(Items listed in a dataset)

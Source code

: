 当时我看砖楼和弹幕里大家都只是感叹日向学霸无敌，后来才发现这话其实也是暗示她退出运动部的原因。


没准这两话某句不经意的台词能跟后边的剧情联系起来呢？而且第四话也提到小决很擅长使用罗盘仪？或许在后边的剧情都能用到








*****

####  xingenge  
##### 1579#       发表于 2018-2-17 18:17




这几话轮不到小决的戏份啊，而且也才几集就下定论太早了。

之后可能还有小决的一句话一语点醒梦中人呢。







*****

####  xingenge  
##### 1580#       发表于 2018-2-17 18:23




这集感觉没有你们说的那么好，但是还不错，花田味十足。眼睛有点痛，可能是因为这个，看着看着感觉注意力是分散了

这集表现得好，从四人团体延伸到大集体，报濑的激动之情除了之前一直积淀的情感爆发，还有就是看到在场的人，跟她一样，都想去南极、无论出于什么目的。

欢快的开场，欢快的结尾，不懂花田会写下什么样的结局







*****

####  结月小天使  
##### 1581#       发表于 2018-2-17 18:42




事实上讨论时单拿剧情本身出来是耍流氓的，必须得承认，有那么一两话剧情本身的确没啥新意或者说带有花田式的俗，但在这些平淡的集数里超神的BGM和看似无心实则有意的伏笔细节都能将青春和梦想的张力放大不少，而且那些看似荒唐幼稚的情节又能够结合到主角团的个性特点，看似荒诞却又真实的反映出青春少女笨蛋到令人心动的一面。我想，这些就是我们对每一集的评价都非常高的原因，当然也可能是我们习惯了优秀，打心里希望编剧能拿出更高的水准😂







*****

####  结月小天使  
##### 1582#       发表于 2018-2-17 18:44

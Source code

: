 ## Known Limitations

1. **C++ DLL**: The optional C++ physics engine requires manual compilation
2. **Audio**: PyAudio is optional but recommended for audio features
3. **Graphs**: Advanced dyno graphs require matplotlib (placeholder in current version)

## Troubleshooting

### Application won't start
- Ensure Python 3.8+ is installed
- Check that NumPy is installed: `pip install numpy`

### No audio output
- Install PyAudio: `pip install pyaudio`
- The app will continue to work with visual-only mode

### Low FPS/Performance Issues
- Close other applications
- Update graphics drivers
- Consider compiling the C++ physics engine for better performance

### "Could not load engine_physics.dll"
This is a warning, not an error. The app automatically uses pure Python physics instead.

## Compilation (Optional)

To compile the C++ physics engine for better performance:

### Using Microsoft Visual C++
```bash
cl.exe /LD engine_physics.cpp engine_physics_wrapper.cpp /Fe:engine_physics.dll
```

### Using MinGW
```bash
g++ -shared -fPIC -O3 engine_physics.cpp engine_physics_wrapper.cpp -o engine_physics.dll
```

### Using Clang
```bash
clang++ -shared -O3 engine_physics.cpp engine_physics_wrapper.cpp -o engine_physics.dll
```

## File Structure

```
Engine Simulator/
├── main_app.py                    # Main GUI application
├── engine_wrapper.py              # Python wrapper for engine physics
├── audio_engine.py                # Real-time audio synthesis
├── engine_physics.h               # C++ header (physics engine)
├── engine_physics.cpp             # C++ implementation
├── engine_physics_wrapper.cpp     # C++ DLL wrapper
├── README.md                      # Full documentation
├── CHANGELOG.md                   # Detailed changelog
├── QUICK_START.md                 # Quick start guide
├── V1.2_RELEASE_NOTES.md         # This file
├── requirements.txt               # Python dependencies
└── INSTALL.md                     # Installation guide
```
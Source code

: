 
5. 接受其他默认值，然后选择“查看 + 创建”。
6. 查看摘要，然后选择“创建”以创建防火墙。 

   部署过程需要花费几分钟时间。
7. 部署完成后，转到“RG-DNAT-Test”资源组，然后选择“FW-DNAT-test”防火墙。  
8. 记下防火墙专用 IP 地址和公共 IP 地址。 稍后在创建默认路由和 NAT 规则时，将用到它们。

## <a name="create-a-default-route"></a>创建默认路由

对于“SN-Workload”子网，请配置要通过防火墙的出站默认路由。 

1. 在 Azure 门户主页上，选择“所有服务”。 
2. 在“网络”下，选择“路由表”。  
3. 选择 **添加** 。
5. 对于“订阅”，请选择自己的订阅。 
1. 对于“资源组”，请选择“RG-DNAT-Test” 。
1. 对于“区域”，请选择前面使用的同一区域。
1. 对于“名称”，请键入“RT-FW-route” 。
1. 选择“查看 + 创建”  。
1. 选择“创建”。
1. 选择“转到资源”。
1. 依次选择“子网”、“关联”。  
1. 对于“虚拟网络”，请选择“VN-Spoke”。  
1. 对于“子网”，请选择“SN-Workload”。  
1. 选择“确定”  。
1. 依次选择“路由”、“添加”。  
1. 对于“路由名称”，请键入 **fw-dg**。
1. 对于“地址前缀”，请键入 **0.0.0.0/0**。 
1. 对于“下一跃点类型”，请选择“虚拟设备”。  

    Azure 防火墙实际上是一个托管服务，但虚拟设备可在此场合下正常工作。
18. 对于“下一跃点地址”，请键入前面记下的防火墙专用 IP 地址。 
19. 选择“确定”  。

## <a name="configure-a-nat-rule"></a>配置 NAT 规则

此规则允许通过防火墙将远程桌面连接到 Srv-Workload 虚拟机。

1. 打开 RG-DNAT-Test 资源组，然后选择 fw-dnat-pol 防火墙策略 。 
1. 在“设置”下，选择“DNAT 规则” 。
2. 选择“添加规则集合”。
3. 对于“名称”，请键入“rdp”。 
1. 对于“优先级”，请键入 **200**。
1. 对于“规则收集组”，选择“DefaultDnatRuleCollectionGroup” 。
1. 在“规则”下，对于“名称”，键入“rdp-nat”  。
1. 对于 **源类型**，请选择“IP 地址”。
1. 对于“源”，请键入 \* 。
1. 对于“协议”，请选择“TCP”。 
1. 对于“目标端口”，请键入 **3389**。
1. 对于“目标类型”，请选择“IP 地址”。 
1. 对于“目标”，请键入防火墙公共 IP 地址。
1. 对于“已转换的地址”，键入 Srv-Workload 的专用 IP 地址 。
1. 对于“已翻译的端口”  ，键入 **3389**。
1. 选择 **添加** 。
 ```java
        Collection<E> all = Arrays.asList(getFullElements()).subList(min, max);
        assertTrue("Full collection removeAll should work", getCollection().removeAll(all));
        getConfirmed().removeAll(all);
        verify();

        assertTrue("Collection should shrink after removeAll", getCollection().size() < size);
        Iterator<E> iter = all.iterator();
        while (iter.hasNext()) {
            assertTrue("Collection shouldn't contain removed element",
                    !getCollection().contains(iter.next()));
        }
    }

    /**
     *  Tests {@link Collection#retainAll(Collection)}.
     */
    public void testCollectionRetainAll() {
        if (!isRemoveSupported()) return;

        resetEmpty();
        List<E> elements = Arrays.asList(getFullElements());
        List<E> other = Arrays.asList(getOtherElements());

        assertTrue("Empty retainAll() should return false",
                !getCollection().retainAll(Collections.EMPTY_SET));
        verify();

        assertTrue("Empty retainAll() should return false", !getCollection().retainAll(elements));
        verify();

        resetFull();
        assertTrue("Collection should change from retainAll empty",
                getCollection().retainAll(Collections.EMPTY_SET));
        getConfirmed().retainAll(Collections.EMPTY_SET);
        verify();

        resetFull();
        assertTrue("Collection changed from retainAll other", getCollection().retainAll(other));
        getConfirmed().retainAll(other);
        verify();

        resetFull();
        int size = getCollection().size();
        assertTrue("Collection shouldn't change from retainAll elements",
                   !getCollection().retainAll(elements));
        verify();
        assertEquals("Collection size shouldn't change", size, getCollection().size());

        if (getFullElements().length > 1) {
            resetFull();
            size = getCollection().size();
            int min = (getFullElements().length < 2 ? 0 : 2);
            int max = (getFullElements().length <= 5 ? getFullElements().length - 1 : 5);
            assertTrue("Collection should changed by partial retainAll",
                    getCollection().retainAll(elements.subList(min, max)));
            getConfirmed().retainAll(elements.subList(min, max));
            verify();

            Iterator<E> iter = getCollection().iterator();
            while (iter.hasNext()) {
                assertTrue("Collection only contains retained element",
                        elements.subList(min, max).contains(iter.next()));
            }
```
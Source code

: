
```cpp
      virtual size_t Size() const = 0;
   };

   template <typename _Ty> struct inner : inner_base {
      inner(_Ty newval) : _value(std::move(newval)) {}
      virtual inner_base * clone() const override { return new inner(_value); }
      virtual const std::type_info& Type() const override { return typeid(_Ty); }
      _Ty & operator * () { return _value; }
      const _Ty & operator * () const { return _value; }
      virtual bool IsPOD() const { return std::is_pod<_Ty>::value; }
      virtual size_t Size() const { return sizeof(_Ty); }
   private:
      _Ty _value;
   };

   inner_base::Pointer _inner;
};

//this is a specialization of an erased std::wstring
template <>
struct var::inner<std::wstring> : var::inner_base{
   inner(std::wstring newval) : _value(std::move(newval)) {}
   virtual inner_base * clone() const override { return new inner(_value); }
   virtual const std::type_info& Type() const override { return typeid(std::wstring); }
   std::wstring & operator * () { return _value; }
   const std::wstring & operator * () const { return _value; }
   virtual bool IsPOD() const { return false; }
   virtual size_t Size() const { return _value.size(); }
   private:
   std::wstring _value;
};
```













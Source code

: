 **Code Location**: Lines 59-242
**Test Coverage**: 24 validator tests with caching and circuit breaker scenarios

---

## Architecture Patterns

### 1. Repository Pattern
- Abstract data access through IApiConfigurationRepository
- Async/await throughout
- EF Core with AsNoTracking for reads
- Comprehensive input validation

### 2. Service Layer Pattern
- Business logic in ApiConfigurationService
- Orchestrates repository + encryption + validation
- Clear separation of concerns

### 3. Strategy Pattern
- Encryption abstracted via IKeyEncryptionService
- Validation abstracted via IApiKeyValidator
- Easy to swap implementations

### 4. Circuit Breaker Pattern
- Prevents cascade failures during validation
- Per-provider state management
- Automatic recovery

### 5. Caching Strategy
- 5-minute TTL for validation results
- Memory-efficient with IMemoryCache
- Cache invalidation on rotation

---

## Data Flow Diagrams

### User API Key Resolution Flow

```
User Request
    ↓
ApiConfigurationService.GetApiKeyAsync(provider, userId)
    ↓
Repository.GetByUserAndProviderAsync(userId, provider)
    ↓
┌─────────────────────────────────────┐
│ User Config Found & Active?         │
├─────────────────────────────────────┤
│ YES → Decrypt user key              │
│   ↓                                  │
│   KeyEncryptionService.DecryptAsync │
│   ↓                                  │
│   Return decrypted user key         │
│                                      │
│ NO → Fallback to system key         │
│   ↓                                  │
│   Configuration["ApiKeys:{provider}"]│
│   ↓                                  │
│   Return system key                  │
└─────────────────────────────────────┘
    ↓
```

Your objective =
Within the records above, each line containing "subList" is to be returned.

Solved problem =
        Collection<E> all = Arrays.asList(getFullElements()).subList(min, max);
                    getCollection().retainAll(elements.subList(min, max)));
            getConfirmed().retainAll(elements.subList(min, max));
                        elements.subList(min, max).contains(iter.next()));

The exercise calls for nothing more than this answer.